Saved entries:
================================

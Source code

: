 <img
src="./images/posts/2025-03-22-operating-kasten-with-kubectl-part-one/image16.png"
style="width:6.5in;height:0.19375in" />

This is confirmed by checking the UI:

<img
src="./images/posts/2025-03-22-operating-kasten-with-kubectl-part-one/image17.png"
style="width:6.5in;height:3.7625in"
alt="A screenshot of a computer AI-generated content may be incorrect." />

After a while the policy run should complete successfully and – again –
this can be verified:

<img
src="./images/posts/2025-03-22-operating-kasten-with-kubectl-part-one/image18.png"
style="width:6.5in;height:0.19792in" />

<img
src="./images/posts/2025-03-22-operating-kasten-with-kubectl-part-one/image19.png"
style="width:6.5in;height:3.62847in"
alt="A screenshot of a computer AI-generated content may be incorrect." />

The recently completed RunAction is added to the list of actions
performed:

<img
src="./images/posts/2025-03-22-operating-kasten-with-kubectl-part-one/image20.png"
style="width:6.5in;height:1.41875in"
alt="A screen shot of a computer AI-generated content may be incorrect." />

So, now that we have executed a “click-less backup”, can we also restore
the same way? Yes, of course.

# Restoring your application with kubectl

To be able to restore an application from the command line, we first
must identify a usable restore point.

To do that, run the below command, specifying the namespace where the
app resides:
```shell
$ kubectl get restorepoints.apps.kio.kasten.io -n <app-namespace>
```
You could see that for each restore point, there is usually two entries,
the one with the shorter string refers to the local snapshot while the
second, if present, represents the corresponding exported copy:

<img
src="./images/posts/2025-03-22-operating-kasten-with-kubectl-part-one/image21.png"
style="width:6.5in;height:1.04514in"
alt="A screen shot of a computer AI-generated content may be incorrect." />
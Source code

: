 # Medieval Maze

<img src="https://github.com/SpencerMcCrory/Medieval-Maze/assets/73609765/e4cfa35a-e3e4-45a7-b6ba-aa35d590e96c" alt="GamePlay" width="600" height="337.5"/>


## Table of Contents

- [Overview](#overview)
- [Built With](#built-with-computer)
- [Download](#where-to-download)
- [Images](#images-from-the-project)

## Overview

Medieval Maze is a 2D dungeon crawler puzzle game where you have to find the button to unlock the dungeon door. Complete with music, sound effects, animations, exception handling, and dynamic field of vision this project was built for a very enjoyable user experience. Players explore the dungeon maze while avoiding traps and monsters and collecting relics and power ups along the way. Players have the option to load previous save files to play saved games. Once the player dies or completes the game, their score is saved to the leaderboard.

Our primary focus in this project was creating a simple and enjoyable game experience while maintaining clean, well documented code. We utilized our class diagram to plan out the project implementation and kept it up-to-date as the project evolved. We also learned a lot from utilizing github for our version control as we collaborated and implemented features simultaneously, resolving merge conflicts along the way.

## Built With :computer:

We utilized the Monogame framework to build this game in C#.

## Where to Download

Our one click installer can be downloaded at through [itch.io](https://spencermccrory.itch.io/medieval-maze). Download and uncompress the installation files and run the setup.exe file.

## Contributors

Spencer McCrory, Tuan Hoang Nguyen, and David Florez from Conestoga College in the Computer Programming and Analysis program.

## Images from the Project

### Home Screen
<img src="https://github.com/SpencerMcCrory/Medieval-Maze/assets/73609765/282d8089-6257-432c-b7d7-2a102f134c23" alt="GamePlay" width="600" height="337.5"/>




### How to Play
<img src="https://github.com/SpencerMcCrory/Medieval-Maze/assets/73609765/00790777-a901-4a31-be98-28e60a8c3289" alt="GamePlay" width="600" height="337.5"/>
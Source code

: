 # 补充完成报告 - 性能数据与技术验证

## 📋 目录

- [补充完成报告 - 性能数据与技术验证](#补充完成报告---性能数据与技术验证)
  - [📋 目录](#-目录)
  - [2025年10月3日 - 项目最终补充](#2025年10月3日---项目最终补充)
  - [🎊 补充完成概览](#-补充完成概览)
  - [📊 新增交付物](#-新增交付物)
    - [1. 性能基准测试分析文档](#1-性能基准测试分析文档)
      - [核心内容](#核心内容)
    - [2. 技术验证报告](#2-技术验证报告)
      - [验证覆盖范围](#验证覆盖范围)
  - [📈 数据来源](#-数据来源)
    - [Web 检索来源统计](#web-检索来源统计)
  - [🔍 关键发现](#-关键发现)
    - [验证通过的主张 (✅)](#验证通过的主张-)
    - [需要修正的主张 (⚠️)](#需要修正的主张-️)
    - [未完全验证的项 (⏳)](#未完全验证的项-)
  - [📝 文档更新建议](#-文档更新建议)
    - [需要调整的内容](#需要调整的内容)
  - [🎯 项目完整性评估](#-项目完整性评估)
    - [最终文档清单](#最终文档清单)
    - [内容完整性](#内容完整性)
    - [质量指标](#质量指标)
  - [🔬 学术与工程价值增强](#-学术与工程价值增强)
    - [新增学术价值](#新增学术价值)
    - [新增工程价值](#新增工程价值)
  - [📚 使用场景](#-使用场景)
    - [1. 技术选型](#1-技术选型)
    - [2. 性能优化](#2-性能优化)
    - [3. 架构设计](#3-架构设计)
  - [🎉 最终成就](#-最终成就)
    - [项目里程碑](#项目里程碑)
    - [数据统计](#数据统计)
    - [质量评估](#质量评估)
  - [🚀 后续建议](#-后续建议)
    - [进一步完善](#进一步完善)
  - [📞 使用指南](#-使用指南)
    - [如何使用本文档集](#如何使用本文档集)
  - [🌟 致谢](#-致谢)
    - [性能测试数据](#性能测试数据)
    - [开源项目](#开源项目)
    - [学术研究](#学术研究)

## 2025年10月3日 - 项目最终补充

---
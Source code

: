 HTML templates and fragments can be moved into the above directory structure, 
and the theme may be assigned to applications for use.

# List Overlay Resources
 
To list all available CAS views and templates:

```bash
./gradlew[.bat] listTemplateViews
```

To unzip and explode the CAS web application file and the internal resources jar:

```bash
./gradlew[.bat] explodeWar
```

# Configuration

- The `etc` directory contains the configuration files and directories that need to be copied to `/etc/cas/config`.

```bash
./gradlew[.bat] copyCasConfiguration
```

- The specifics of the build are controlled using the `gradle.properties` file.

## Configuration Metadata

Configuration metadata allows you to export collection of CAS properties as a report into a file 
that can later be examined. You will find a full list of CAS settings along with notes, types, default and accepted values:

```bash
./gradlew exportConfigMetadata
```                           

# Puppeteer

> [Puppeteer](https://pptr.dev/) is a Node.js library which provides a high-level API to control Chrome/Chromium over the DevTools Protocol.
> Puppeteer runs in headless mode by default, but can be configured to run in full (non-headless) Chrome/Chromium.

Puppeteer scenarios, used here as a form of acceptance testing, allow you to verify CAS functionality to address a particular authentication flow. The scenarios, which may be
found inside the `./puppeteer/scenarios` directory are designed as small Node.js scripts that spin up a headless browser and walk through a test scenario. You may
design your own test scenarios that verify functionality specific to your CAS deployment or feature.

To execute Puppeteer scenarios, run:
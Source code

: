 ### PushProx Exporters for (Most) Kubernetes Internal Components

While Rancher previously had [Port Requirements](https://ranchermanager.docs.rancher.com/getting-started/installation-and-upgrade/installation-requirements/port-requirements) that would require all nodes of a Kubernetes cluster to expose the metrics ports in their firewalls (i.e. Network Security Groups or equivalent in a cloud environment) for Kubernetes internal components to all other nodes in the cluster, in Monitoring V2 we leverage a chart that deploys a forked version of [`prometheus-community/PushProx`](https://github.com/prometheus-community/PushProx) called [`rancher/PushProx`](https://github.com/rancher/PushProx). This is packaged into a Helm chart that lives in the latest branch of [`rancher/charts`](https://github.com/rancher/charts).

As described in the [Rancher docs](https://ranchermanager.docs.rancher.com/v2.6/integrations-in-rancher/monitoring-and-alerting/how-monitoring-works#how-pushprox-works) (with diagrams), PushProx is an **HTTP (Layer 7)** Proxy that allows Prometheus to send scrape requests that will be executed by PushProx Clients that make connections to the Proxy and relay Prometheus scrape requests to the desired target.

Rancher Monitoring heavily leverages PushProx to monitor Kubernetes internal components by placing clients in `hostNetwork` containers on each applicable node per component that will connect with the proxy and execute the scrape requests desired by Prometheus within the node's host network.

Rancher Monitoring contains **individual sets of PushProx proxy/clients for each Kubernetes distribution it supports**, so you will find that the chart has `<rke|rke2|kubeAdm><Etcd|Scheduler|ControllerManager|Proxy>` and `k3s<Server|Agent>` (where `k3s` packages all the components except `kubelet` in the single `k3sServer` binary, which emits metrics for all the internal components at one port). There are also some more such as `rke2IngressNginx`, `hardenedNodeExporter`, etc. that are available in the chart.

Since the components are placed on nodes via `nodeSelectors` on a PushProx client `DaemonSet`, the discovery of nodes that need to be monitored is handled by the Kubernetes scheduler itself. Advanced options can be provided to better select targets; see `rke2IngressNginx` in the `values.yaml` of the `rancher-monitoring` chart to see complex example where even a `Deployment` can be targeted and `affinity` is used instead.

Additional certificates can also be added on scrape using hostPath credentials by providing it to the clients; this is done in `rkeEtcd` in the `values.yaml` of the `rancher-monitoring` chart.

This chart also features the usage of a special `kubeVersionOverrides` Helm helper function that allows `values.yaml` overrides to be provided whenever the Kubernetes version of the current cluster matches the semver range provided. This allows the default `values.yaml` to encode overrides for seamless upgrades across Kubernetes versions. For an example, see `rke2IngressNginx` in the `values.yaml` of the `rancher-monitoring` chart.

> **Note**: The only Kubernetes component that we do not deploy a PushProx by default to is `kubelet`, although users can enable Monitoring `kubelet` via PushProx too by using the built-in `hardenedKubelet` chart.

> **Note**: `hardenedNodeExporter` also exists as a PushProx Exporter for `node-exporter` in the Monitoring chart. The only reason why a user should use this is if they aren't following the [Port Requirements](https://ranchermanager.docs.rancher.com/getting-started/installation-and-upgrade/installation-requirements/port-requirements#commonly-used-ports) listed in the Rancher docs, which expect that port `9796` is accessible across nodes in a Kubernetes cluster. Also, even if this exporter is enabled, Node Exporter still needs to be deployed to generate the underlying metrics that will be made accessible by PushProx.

================================

Exercise aim: Nothing but the lines from the start of the data through the line holding "the same way? Yes, of course." should be restated, and each one exactly.

Completed task:
Source code

: <img
src="./images/posts/2025-03-22-operating-kasten-with-kubectl-part-one/image16.png"
style="width:6.5in;height:0.19375in" />

This is confirmed by checking the UI:

<img
src="./images/posts/2025-03-22-operating-kasten-with-kubectl-part-one/image17.png"
style="width:6.5in;height:3.7625in"
alt="A screenshot of a computer AI-generated content may be incorrect." />

After a while the policy run should complete successfully and – again –
this can be verified:

<img
src="./images/posts/2025-03-22-operating-kasten-with-kubectl-part-one/image18.png"
style="width:6.5in;height:0.19792in" />

<img
src="./images/posts/2025-03-22-operating-kasten-with-kubectl-part-one/image19.png"
style="width:6.5in;height:3.62847in"
alt="A screenshot of a computer AI-generated content may be incorrect." />

The recently completed RunAction is added to the list of actions
performed:

<img
src="./images/posts/2025-03-22-operating-kasten-with-kubectl-part-one/image20.png"
style="width:6.5in;height:1.41875in"
alt="A screen shot of a computer AI-generated content may be incorrect." />

So, now that we have executed a “click-less backup”, can we also restore
the same way? Yes, of course.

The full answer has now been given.